§ REQUIRED WORK
Locate every line in the records below that contains the word "Events", and copy each one.

§ SUPPLIED MATERIAL
= Beginning of Section =

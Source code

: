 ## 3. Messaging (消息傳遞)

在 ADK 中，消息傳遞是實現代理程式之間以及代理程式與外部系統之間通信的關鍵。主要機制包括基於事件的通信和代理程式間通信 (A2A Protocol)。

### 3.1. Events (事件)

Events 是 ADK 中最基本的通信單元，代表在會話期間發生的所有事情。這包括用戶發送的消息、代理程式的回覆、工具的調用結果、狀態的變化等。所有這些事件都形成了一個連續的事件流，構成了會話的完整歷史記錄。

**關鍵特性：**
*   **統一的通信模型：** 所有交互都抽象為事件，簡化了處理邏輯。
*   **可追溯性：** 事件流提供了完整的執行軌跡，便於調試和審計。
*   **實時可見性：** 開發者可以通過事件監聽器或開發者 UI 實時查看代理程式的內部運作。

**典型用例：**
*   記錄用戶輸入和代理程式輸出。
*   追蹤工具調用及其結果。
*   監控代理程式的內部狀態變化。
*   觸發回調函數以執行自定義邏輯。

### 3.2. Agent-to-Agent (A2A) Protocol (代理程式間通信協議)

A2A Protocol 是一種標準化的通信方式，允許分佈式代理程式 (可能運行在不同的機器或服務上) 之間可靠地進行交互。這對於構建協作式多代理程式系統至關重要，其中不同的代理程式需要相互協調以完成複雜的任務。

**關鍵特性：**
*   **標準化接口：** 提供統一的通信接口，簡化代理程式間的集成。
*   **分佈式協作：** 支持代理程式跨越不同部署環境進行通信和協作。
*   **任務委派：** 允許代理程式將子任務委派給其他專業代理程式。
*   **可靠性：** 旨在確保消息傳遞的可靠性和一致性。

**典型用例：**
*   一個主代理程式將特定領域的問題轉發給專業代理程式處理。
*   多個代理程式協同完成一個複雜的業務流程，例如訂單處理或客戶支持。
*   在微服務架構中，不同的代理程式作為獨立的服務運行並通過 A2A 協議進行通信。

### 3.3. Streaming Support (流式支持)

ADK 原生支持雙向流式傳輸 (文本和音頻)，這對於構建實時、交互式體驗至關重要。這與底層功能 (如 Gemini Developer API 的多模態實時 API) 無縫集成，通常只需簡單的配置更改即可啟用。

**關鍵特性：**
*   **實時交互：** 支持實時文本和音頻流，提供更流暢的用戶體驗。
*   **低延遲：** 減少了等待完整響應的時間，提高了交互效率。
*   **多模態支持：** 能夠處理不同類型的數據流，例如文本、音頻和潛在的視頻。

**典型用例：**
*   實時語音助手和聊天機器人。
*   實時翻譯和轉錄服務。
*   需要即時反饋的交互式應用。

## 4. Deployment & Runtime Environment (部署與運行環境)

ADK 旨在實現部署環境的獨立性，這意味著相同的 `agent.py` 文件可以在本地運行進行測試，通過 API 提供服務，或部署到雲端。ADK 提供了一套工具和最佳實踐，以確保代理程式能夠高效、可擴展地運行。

= End of Section =

§ TASK RESULT
### 3.1. Events (事件)
Events 是 ADK 中最基本的通信單元，代表在會話期間發生的所有事情。這包括用戶發送的消息、代理程式的回覆、工具的調用結果、狀態的變化等。所有這些事件都形成了一個連續的事件流，構成了會話的完整歷史記錄。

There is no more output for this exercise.